* **Task**:
In the data that follows, find the line with "DenseNet 201 |"; transcribe it, every later line up to the one with "- X. Peng, L.", and that line as well, exactly and with no others.

::::

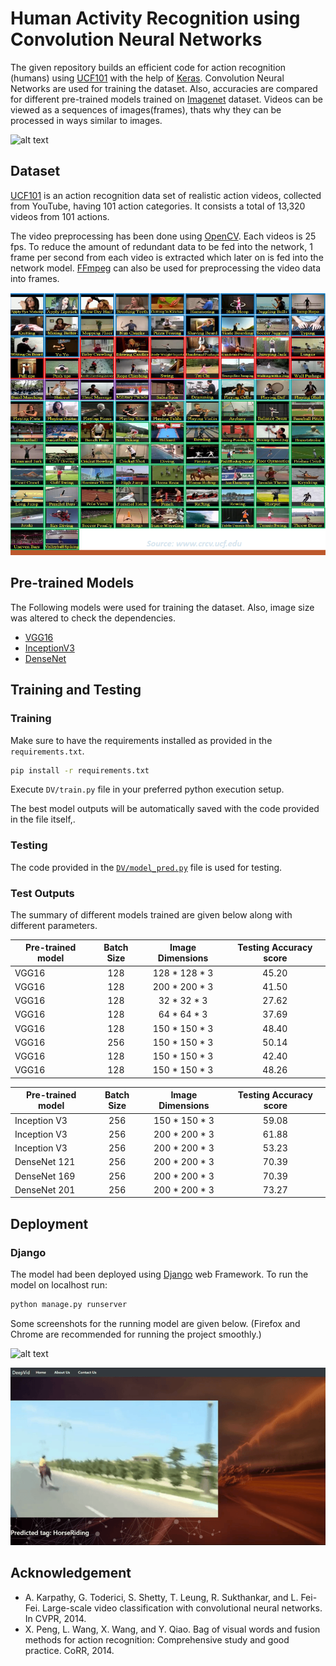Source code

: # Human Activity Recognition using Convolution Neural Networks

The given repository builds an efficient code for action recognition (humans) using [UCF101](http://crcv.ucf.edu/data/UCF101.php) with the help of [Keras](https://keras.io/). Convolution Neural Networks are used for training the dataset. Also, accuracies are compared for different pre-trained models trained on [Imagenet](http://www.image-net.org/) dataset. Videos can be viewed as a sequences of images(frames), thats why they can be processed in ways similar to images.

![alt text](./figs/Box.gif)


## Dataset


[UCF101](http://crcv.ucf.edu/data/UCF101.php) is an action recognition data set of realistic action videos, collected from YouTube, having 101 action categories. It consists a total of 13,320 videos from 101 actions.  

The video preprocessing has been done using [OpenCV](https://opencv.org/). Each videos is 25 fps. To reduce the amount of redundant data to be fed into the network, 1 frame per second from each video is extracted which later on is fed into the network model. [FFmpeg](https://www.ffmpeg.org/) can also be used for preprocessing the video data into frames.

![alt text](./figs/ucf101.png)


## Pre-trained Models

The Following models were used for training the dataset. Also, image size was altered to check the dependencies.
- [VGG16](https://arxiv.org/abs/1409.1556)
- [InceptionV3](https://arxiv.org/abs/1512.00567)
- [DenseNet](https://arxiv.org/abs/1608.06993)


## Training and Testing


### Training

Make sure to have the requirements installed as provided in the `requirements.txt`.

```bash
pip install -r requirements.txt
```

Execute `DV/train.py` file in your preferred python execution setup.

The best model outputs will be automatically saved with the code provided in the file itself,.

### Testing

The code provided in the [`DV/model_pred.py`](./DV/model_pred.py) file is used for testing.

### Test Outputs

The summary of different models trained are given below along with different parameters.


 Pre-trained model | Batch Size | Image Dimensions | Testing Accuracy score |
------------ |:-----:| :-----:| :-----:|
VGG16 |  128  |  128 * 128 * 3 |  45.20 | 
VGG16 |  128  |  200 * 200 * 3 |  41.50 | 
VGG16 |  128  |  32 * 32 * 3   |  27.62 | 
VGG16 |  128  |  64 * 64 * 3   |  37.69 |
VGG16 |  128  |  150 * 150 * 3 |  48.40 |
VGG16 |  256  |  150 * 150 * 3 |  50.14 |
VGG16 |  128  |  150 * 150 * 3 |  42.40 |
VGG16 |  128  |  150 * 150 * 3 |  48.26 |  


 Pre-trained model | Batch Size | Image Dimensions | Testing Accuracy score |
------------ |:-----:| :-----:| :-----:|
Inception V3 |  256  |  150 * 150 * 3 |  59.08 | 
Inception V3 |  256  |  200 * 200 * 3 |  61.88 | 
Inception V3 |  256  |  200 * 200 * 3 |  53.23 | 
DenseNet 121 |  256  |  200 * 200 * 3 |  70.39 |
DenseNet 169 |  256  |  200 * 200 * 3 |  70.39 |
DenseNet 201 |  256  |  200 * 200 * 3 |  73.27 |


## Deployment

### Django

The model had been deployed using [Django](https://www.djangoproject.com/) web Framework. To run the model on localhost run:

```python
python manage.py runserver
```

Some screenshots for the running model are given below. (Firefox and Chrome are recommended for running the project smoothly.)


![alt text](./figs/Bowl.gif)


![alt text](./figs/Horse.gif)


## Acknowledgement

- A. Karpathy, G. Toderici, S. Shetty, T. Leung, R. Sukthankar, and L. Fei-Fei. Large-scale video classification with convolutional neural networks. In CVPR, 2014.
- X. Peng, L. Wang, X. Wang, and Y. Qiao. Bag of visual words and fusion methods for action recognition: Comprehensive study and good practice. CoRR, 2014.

::::

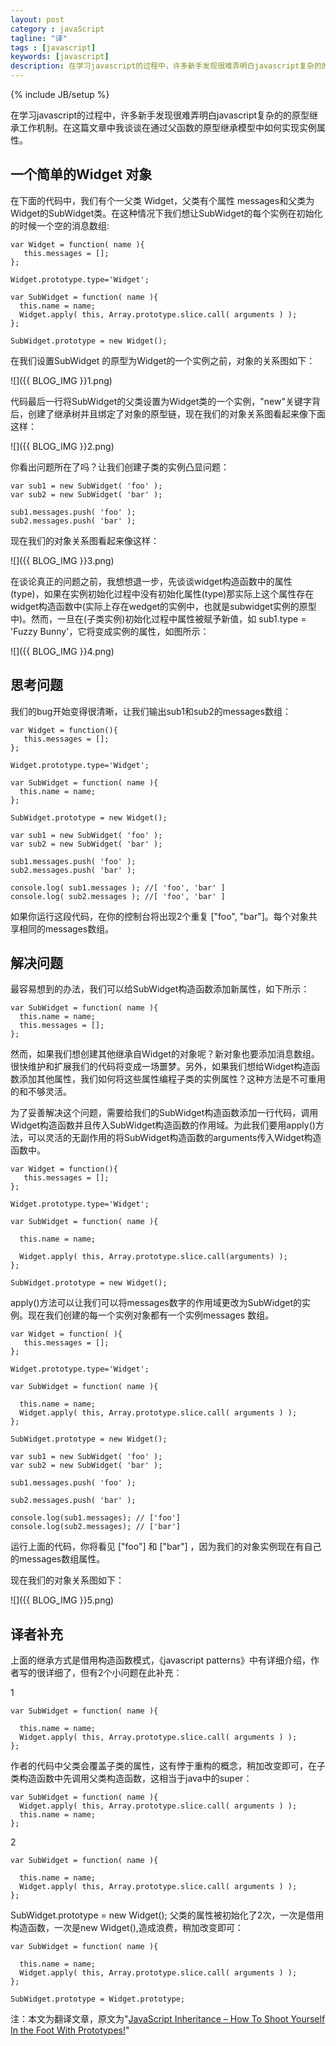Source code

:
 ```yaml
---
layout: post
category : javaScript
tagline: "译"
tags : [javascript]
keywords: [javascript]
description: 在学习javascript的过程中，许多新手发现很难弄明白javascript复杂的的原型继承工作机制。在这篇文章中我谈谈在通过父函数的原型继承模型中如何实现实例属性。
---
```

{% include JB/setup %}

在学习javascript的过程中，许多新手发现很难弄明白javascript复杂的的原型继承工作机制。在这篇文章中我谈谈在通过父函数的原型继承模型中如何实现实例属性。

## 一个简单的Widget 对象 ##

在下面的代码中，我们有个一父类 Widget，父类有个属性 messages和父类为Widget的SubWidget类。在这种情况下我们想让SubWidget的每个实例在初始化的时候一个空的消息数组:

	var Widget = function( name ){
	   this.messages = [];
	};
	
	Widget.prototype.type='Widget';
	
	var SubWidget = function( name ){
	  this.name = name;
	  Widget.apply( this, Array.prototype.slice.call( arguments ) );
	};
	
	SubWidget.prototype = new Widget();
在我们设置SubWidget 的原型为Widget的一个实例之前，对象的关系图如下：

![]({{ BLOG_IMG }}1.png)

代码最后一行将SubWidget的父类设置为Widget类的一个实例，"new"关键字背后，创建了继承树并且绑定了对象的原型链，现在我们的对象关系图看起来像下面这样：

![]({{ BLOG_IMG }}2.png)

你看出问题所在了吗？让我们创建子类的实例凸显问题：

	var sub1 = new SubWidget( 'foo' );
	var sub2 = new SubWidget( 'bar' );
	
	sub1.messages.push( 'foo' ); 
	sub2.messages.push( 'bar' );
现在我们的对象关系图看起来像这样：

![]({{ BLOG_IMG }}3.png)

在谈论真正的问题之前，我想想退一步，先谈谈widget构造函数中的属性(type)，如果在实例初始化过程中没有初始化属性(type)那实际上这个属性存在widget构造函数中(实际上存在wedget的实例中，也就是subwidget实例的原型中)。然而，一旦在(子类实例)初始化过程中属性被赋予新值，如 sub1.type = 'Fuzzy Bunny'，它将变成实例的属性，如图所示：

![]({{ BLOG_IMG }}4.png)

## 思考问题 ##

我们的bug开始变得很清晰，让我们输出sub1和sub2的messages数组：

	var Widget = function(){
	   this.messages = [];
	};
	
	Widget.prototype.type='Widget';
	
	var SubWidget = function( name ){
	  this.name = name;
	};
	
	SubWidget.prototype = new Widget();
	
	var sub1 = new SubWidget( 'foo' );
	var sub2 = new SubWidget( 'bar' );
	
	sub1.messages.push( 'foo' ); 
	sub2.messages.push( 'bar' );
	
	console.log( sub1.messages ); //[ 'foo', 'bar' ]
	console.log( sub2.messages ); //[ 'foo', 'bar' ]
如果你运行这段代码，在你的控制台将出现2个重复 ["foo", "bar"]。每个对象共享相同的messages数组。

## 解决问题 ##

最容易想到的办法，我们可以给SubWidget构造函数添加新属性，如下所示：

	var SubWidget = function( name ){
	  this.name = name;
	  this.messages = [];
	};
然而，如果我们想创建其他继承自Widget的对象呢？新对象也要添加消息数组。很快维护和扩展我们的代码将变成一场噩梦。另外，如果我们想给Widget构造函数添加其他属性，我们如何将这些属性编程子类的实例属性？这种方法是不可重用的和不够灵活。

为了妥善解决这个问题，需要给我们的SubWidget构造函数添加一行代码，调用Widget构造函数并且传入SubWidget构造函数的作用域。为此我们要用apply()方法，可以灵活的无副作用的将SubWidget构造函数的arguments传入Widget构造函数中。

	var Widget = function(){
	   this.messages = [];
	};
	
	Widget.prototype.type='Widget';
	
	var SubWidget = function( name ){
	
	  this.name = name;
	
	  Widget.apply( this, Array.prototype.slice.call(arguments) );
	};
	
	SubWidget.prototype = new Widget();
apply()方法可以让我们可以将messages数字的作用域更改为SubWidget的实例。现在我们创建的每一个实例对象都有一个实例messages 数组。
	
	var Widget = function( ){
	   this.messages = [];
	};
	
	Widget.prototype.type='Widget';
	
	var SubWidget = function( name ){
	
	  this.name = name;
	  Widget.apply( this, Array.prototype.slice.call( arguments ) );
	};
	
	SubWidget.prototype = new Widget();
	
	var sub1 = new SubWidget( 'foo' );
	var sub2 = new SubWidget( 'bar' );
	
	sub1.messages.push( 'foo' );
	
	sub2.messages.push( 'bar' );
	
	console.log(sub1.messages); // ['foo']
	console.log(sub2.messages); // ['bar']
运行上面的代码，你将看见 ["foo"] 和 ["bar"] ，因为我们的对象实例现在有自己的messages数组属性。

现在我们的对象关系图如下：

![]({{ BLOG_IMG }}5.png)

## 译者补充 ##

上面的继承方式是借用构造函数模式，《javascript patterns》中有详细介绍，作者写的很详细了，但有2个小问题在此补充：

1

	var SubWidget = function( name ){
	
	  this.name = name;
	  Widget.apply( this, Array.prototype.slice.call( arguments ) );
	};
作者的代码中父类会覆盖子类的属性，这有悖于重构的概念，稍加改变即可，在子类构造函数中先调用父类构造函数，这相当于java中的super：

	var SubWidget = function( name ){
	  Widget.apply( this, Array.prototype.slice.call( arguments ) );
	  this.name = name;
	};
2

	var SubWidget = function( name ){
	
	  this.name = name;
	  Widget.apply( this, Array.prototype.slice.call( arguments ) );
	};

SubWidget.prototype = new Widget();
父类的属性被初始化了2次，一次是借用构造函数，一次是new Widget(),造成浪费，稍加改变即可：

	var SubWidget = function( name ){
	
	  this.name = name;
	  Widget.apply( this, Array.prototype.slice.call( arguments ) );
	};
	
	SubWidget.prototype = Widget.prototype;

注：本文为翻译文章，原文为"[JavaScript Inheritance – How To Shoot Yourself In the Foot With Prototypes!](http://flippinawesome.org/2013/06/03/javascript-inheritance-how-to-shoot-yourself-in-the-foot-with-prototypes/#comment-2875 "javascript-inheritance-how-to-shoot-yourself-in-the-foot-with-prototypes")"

::::

* **Answer for the task**:
DenseNet 201 |  256  |  200 * 200 * 3 |  73.27 |


## Deployment

### Django

The model had been deployed using [Django](https://www.djangoproject.com/) web Framework. To run the model on localhost run:

```python
python manage.py runserver
```

Some screenshots for the running model are given below. (Firefox and Chrome are recommended for running the project smoothly.)


![alt text](./figs/Bowl.gif)


![alt text](./figs/Horse.gif)


## Acknowledgement

- A. Karpathy, G. Toderici, S. Shetty, T. Leung, R. Sukthankar, and L. Fei-Fei. Large-scale video classification with convolutional neural networks. In CVPR, 2014.
- X. Peng, L. Wang, X. Wang, and Y. Qiao. Bag of visual words and fusion methods for action recognition: Comprehensive study and good practice. CoRR, 2014.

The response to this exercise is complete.